Dios no nos abandona. Decidió compartir nuestro destino, encarnarse, caminar entre nosotros. La cruz no es el precio de la redención, sino la prueba de su solidaridad con el ser humano. La tortura, el desamparo y una penosa agonía se incorporaron a su experiencia con la encarnación. Dios no quería ese final. No envió a Jesús al matadero como si fuera un cordero. Su intención era enviar un mensaje de vida y esperanza.

En ‘Jesús. Una aproximación histórica’, José Antonio Pagola señala: «En ningún momento se dice en los evangelios que Dios quiere la “destrucción” de Jesús. La crucifixión es un “crimen” y una “injusticia”. ¿Cómo va a querer el Padre que torturen a Jesús? Lo que Dios quiere es que permanezca fiel a su servicio al reino sin ambigüedad alguna, que no se desdiga de su mensaje de salvación en esta hora de la confrontación decisiva, que no se eche atrás en su defensa y solidaridad con los últimos, que siga revelando su misericordia y perdón a todos».
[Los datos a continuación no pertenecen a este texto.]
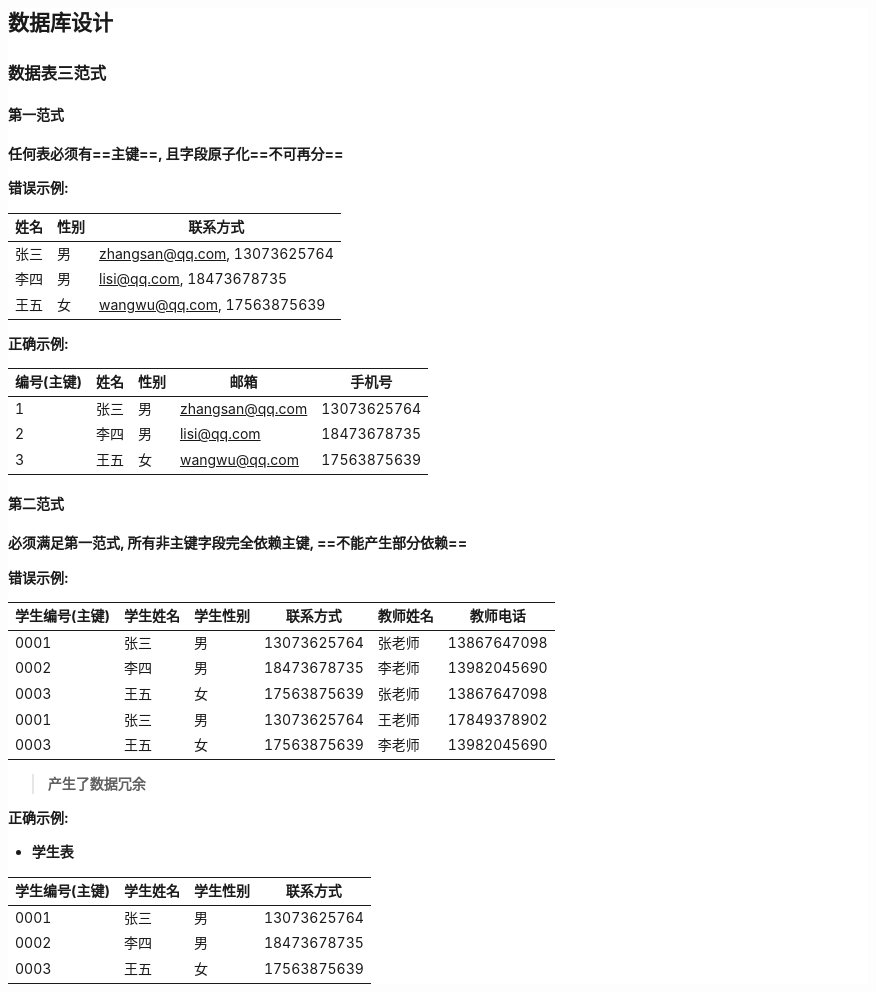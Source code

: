 ## 数据库设计

### 数据表三范式

#### 第一范式

**任何表必须有==主键==, 且字段原子化==不可再分==**

**错误示例:**

| 姓名 | 性别 | 联系方式                     |
| ---- | ---- | ---------------------------- |
| 张三 | 男   | zhangsan@qq.com, 13073625764 |
| 李四 | 男   | lisi@qq.com, 18473678735     |
| 王五 | 女   | wangwu@qq.com, 17563875639   |

**正确示例:**

| 编号(主键) | 姓名 | 性别 | 邮箱            | 手机号      |
| ---------- | ---- | ---- | --------------- | ----------- |
| 1          | 张三 | 男   | zhangsan@qq.com | 13073625764 |
| 2          | 李四 | 男   | lisi@qq.com     | 18473678735 |
| 3          | 王五 | 女   | wangwu@qq.com   | 17563875639 |

#### 第二范式

**必须满足第一范式, 所有非主键字段完全依赖主键, ==不能产生部分依赖==**

**错误示例:**

| 学生编号(主键) | 学生姓名 | 学生性别 | 联系方式    | 教师姓名 | 教师电话    |
| -------------- | -------- | -------- | ----------- | -------- | ----------- |
| 0001           | 张三     | 男       | 13073625764 | 张老师   | 13867647098 |
| 0002           | 李四     | 男       | 18473678735 | 李老师   | 13982045690 |
| 0003           | 王五     | 女       | 17563875639 | 张老师   | 13867647098 |
| 0001           | 张三     | 男       | 13073625764 | 王老师   | 17849378902 |
| 0003           | 王五     | 女       | 17563875639 | 李老师   | 13982045690 |

> **产生了数据冗余**

**正确示例:**

- **学生表**

| 学生编号(主键) | 学生姓名 | 学生性别 | 联系方式    |
| -------------- | -------- | -------- | ----------- |
| 0001           | 张三     | 男       | 13073625764 |
| 0002           | 李四     | 男       | 18473678735 |
| 0003           | 王五     | 女       | 17563875639 |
El mensaje cristiano constituyó una innovación radical. Por eso se malinterpretó desde el principio. No se entendió que Dios asumiera la fragilidad humana y experimentara angustia ante la muerte, sudando gotas de sangre. Se prefirió pensar que la crucifixión era uno de esos holocaustos que exigían los dioses para aplacar su ira. El mito del dios que se inmola y es devorado circulaba por muchas culturas del Mediterráneo. Dionisos fue devorado y cocinado por los Titanes, que celebraron un banquete con sus restos.

La variación de un mito

Se pensó que la historia de Jesús era una variación de ese mito. De ahí que la Última Cena se transformara en una versión de ese festín mitológico. No se entendió que Jesús no invitaba a comer su cuerpo y beber su sangre, sino a compartir la mesa en una comunidad de iguales. Una comunidad o asamblea –ecclesĭa– donde ya no habría hombres y mujeres, judíos y gentiles, pecadores y justos, sino hermanos comprometidos con un mundo más justo y compasivo.
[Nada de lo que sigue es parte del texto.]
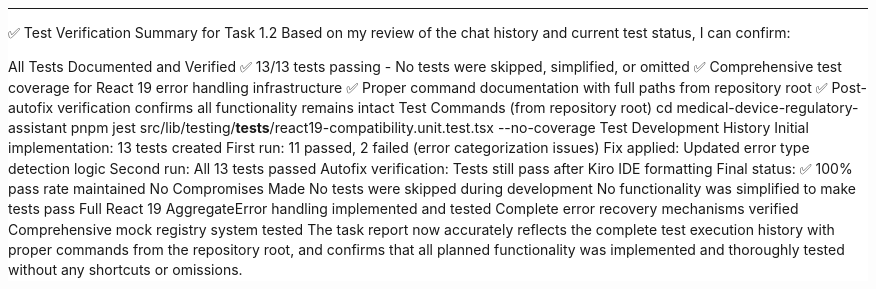 
---
✅ Test Verification Summary for Task 1.2
Based on my review of the chat history and current test status, I can confirm:

All Tests Documented and Verified
✅ 13/13 tests passing - No tests were skipped, simplified, or omitted
✅ Comprehensive test coverage for React 19 error handling infrastructure
✅ Proper command documentation with full paths from repository root
✅ Post-autofix verification confirms all functionality remains intact
Test Commands (from repository root)
cd medical-device-regulatory-assistant
pnpm jest src/lib/testing/__tests__/react19-compatibility.unit.test.tsx --no-coverage
Test Development History
Initial implementation: 13 tests created
First run: 11 passed, 2 failed (error categorization issues)
Fix applied: Updated error type detection logic
Second run: All 13 tests passed
Autofix verification: Tests still pass after Kiro IDE formatting
Final status: ✅ 100% pass rate maintained
No Compromises Made
No tests were skipped during development
No functionality was simplified to make tests pass
Full React 19 AggregateError handling implemented and tested
Complete error recovery mechanisms verified
Comprehensive mock registry system tested
The task report now accurately reflects the complete test execution history with proper commands from the repository root, and confirms that all planned functionality was implemented and thoroughly tested without any shortcuts or omissions.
Urge desmitologizar el Evangelio para preservar su carga liberadora, combatiendo ese estéril clericalismo que el papa Francisco ha criticado tantas veces. Quizás el primer paso sería subrayar que Dios es Padre y Madre. Muchas de las confusiones que se han producido, degradando al Dios cristiano a mero ídolo que exige una servil adoración, surgen de las perversiones introducidas por la sociedad patriarcal, incapaz de reconocer en lo sagrado la dimensión femenina, con sus atributos de apertura, comprensión, acogida, delicadeza y ternura.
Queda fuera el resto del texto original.